In patients suffering from multiple sclerosis, the brain is capable of compensating for certain disorders to some extent. How it does this has been examined in detail by medics from Würzburg University Hospital. Their findings may help to improve treatment.
Patients who suffer from multiple sclerosis (MS) typically present with centers of inflammation in the brain and spinal cord, which cause symptoms that range in severity depending on site and size. For example, sufferers feel a tingling sensation in their extremities, they stumble more or they have difficulties seeing. In extreme cases, they become incapable of moving around on their own and are confined to a wheelchair.
The brain, however, often manages to minimize the functional damage caused by such centers, i.e. the damage that is noticeable to the patient. It has various “tools” at its disposal for this purpose: firstly, processes that are based on a rapid reinforcement or reduction of nerve cell contacts; secondly, the transfer (usually with a delay) of certain tasks from the damaged region of the brain to a healthy one. “Plasticity” is the name science has given to this ability on the part of the brain to adapt to changed conditions.
The answer to the question as to which mechanisms actually underlie this compensation in MS patients is of great clinical value. If medicine were to manage to boost the compensation mechanisms in a suitable location with the help of drugs or physiotherapy, it might be possible to delay or even prevent the onset of disabilities that are caused by MS.
Now the scientists have managed to make some progress in the search for the processes responsible. Together with colleagues from Bamberg and Leipzig they have taken are closer look at a variant of the neuroplastic processes that begin rapidly: the so-called excitability-decreasing plasticity, which is significant in the focus on certain movements.
“We were able to show that an early form of neuroplasticity is fully retained in the locomotor system of patients slightly to moderately affected by MS despite pre-existing inflammatory damage,” concludes Daniel Zeller.

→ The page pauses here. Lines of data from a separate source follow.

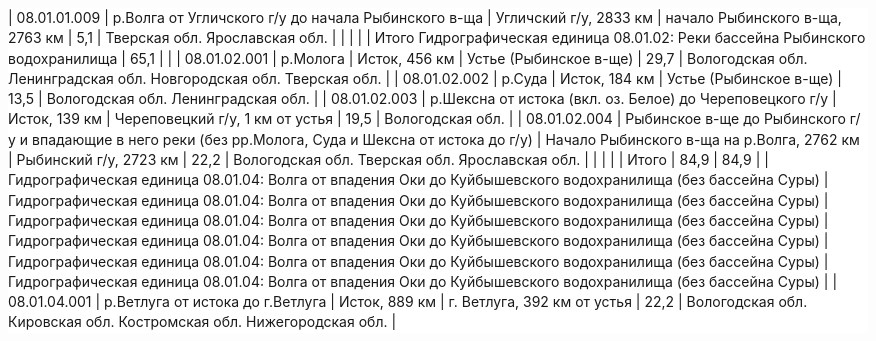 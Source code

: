 | 08.01.01.009                                                                                                | р.Волга  от Угличского г/у   до начала Рыбинского в-ща                                                          | Угличский г/у,  2833 км                                                                                     | начало Рыбинского в-ща,  2763 км                                                                            | 5,1                                                                                                         | Тверская обл.  Ярославская обл.                                                                             |
|                                                                                                             |                                                                                                                 |                                                                                                             | Итого  Гидрографическая единица 08.01.02: Реки бассейна Рыбинского водохранилища                            | 65,1                                                                                                        |                                                                                                             |
| 08.01.02.001                                                                                                | р.Молога                                                                                                        | Исток, 456 км                                                                                               | Устье (Рыбинское в-ще)                                                                                      | 29,7                                                                                                        | Вологодская обл.  Ленинградская обл.  Новгородская обл.  Тверская обл.                                      |
| 08.01.02.002                                                                                                | р.Суда                                                                                                          | Исток, 184 км                                                                                               | Устье (Рыбинское в-ще)                                                                                      | 13,5                                                                                                        | Вологодская обл.  Ленинградская обл.                                                                        |
| 08.01.02.003                                                                                                | р.Шексна  от истока (вкл. оз. Белое)   до Череповецкого г/у                                                     | Исток, 139 км                                                                                               | Череповецкий г/у,  1 км от устья                                                                            | 19,5                                                                                                        | Вологодская обл.                                                                                            |
| 08.01.02.004                                                                                                | Рыбинское в-ще  до Рыбинского г/у   и впадающие в него реки   (без рр.Молога, Суда и Шексна   от истока до г/у) | Начало Рыбинского в-ща на  р.Волга,  2762 км                                                                | Рыбинский г/у,  2723 км                                                                                     | 22,2                                                                                                        | Вологодская обл.  Тверская обл.  Ярославская обл.                                                           |
|                                                                                                             |                                                                                                                 |                                                                                                             | Итого                                                                                                       | 84,9                                                                                                        | 84,9                                                                                                        |
| Гидрографическая единица 08.01.04: Волга от впадения Оки до Куйбышевского водохранилища (без бассейна Суры) | Гидрографическая единица 08.01.04: Волга от впадения Оки до Куйбышевского водохранилища (без бассейна Суры)     | Гидрографическая единица 08.01.04: Волга от впадения Оки до Куйбышевского водохранилища (без бассейна Суры) | Гидрографическая единица 08.01.04: Волга от впадения Оки до Куйбышевского водохранилища (без бассейна Суры) | Гидрографическая единица 08.01.04: Волга от впадения Оки до Куйбышевского водохранилища (без бассейна Суры) | Гидрографическая единица 08.01.04: Волга от впадения Оки до Куйбышевского водохранилища (без бассейна Суры) |
| 08.01.04.001                                                                                                | р.Ветлуга  от истока   до г.Ветлуга                                                                             | Исток, 889 км                                                                                               | г. Ветлуга,  392 км от устья                                                                                | 22,2                                                                                                        | Вологодская обл.  Кировская обл.  Костромская обл.  Нижегородская обл.                                      |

14 MS patients and a control group of 14 healthy participants were examined by the scientists as part of this study. With the help of Transcranial Magnetic Stimulation (TMS), they temporarily “paralyzed” an area of the brain that is responsible for hand movement and then examined whether “healthy brains” and “MS brains” differ in their response to this. “Studying this form of plasticity in multiple sclerosis is especially interesting,” says Zeller. After all, it directly targets those mechanisms that limit the excitability of neurons. This means that it might be possible to translate the results directly into treatment strategies.